Animal Kingdom is a powerfully sedate film, a crime story concentrated on characters in closed in spaces and corralled by a family order, ruled by a matriarch with a mastery of intimation. While Janine ‘Smurf’ Cody (Jackie Weaver) is the center of this film and her three sons very close by, the story is about the inculcation of her grandson, ‘J’ or Josh (James Frecheville) with the ways of the family order and the criminal code of ethics. Josh is indifferent, somber even though we are not quite sure if it is the death of his mother or a matter of being more interested in girls and school than the family he has not seen in years. That is where the story catapults us, into the gray between everyday normal behaviors and not, the kind of circumstances that force Josh back into the embraces of his estranged family and the precise brutality of his grandmother.
“Tell me if you agree with this, this boy who is being looked after, he knows who you are?” Janine Cody ask a police officer who has been dealing under the table with the Cody family and is caught between loyalty to the job and coerced loyalty to Janine.

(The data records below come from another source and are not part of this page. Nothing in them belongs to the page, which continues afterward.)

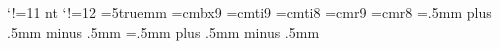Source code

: \documentclass[twoside]{article}%
\begin{document}
\catcode`!=11                                                 %
\let\!int\int \def\int{\displaystyle\!int}                    %
\catcode`!=12                                                 %
\def\pd#1#2{\frac{\partial#1}{\partial#2}}                    %
\baselineskip=5truemm \font\abstractsizebf=cmbx9              %
\font\abstractsizeit=cmti9 \font\shumeiit=cmti8               %
\font\abstractsize=cmr9 \font\shumeisize=cmr8                 %
\abovedisplayskip=.5mm plus .5mm minus .5mm                   %
\belowdisplayskip=.5mm plus .5mm minus .5mm                   %
\def\evenhead{\pushziti\hbox to                               %
\hsize{\rm\shumeisize\thepage\hfill                           %
    \shumeisize  \hspace{10mm}COMM. MATH. RES.                %
    \hfill VOL.~3?}\popziti}                                  %
\def\oddhead{\hbox to \hsize{\shumeisize NO.~?\hfill          %
    {\shumeiit XXXX X. X. et al.}\ \
    \shumeisize A THEOREM OF NEHARI TYPE
    \hfill\rm\shumeisize\thepage}}                            %
\end{document}
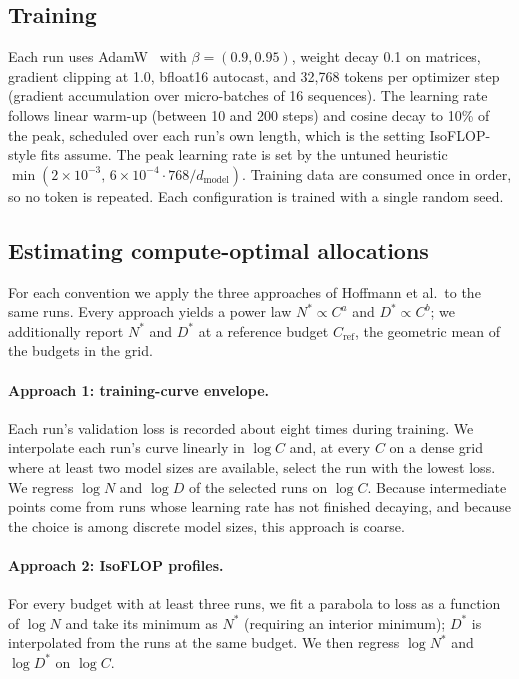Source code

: \subsection{Training}
Each run uses AdamW~\citep{loshchilov2019adamw} with $\beta=(0.9, 0.95)$, weight decay 0.1 on matrices, gradient clipping at 1.0, bfloat16 autocast, and 32{,}768 tokens per optimizer step (gradient accumulation over micro-batches of 16 sequences). The learning rate follows linear warm-up (between 10 and 200 steps) and cosine decay to 10\% of the peak, scheduled over each run's own length, which is the setting IsoFLOP-style fits assume. The peak learning rate is set by the untuned heuristic $\min(2\times10^{-3},\,6\times10^{-4}\cdot 768/d_\text{model})$. Training data are consumed once in order, so no token is repeated. Each configuration is trained with a single random seed.

\subsection{Estimating compute-optimal allocations}
\label{sec:fits}
For each convention we apply the three approaches of Hoffmann et al.\ to the same runs. Every approach yields a power law $N^* \propto C^{a}$ and $D^* \propto C^{b}$; we additionally report $N^*$ and $D^*$ at a reference budget $C_\text{ref}$, the geometric mean of the budgets in the grid.

\paragraph{Approach 1: training-curve envelope.} Each run's validation loss is recorded about eight times during training. We interpolate each run's curve linearly in $\log C$ and, at every $C$ on a dense grid where at least two model sizes are available, select the run with the lowest loss. We regress $\log N$ and $\log D$ of the selected runs on $\log C$. Because intermediate points come from runs whose learning rate has not finished decaying, and because the choice is among discrete model sizes, this approach is coarse.

\paragraph{Approach 2: IsoFLOP profiles.} For every budget with at least three runs, we fit a parabola to loss as a function of $\log N$ and take its minimum as $N^*$ (requiring an interior minimum); $D^*$ is interpolated from the runs at the same budget. We then regress $\log N^*$ and $\log D^*$ on $\log C$.

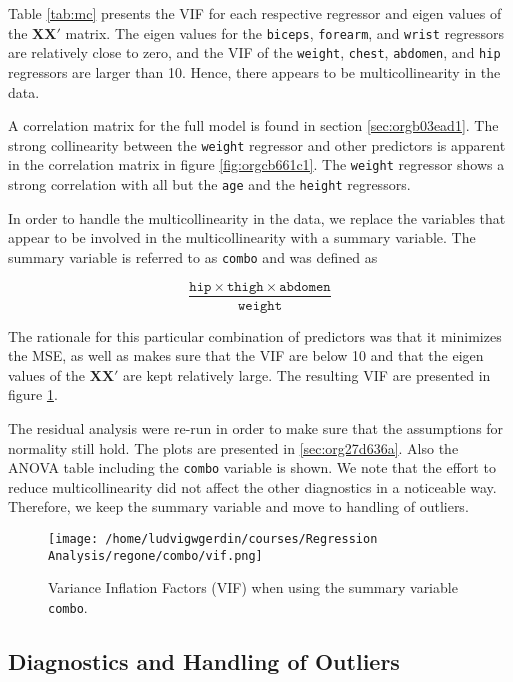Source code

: \documentclass[11pt]{article}
\begin{document}
Table \ref{tab:mc} presents the VIF for each respective regressor and eigen values of the
\(\textbf{X}\textbf{X}'\) matrix. The eigen values for the 
\texttt{biceps}, \texttt{forearm}, and \texttt{wrist} regressors are relatively close to zero, and the
VIF of the \texttt{weight}, \texttt{chest}, \texttt{abdomen}, and \texttt{hip} regressors are larger than 10.
Hence, there appears to be multicollinearity in the data.

A correlation matrix for the full model is found in section \ref{sec:orgb03ead1}. The strong collinearity
between the \texttt{weight} regressor and other predictors is apparent in the correlation matrix in figure
\ref{fig:orgcb661c1}. The \texttt{weight} regressor shows a strong correlation with all but the \texttt{age} and
the \texttt{height} regressors.

In order to handle the multicollinearity in the data, we replace the variables that appear to be involved 
in the multicollinearity with a summary variable. \cite{Montgomery2012} The summary variable is referred to as
\texttt{combo} and was defined as

\[
   \frac{\texttt{hip}\times\texttt{thigh}\times\texttt{abdomen}}{\texttt{weight}}   
   \]

The rationale for this particular combination of predictors was that it minimizes the MSE, as well as makes sure
that the VIF are below 10 and that the eigen values of the \(\textbf{X}\textbf{X}'\) are kept relatively 
large. The resulting VIF are presented in figure \ref{fig:org9152ff8}. 

The residual analysis were re-run in order to make sure that the assumptions for normality still hold.
The plots are presented in \ref{sec:org27d636a}. Also the ANOVA table including the \texttt{combo} variable 
is shown. We note that the effort to reduce multicollinearity did not affect the
other diagnostics in a noticeable way. Therefore, we keep the summary variable and move to handling of outliers.

 

\begin{figure}[htbp]
\centering
\texttt{[image: /home/ludvigwgerdin/courses/Regression Analysis/regone/combo/vif.png]}
\caption{\label{fig:org9152ff8}
Variance Inflation Factors (VIF) when using the summary variable \texttt{combo}.}
\end{figure}   


\subsection{Diagnostics and Handling of Outliers}
\label{sec:orgd681e1e}
\end{document}
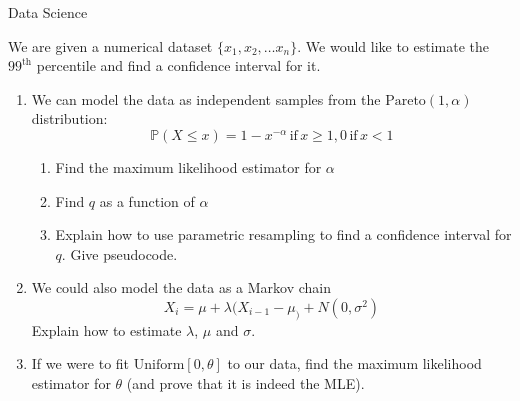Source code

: \documentclass{tripos}  %
\begin{document}
\begin{question}[MockIB,year=2024,paper=2,question=2,author=rrw]{Data Science}


  We are given a numerical dataset $\{ x_1, x_2, \dots{} x_n\}$. We would like to estimate the ${99}^{\mbox{th}}$ percentile and find a confidence interval for it.
  
  \begin{enumerate}
  \item We can model the data as independent samples from the $\mbox{Pareto}(1,\alpha)$ distribution:
    \[
    \mathbb{P}(X \leq x) = 1-x^{-\alpha}\, \mbox{if}\, x \ge 1 , 0\,\mbox{if}\, x < 1
    \]
    \begin{enumerate}
    \item Find the maximum likelihood estimator for $\alpha$ 
    \item Find $q$ as a function of $\alpha$ 
    \item Explain how to use parametric resampling to find a confidence interval for $q$. Give pseudocode. 
    \end{enumerate}
  \item We could also model the data as a Markov chain
    \[
    X_i = \mu{} + \lambda{}(X_{i-1}-\mu_) + N(0,\sigma^2)
    \]
    Explain how to estimate $\lambda{}$, $\mu{}$ and $\sigma{}$.
\item If we were to fit $\mbox{Uniform}[0,\theta]$ to our data, find the maximum likelihood estimator for $\theta$ (and prove that it is indeed the MLE). 
    \end{enumerate}

\end{question}
\end{document}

She doesn’t have to say what she means because it’s there just beneath the surface like a fish-hook waiting to snag flesh, waiting to drag you under to places more comfortable to her than they ever will be to you. This kind of power is resolute; it is revered by anyone who has ever been on the other side of things with her. Jacki Weaver exudes the stuff and everyone in the vicinity knows it.
The characters in this Australian crime family drama are sharp-edged as though carved from spotless steel and polished to a luster to dispel the lineage of malevolence just below the surface. The film takes place in the not so distant past informed as much as defined by an uneasy, quiet sense of ease established from the onset as Josh puts himself in the care of his grandmother after his mother overdoses on drugs. Within moments the story is sketched out, the principle characters defined in the most rudimentary way like conversations at a party that reveal over time the habitual malcontents and those eager for some action in the crowd. In this case, the action is a show of teams, the good people and the bad people only in this film there is no middle ground as members of either side frequently show the best and worst you can imagine between cops and robbers. What is not clear is just how the audience is supposed to respond to all this – take sides or sit back and wait to see what happens? If Animal Kingdom has a flaw it is that the world of this story operates on a kind of insiders code of conduct, of actions and reactions that have a history we are never quite privy too. If we did not know any better, it would be easy to assume that only the good are killed straight away and those left belong to a motley crew of scavengers raking over gnarly bones long absent of anything the least bit nourishing.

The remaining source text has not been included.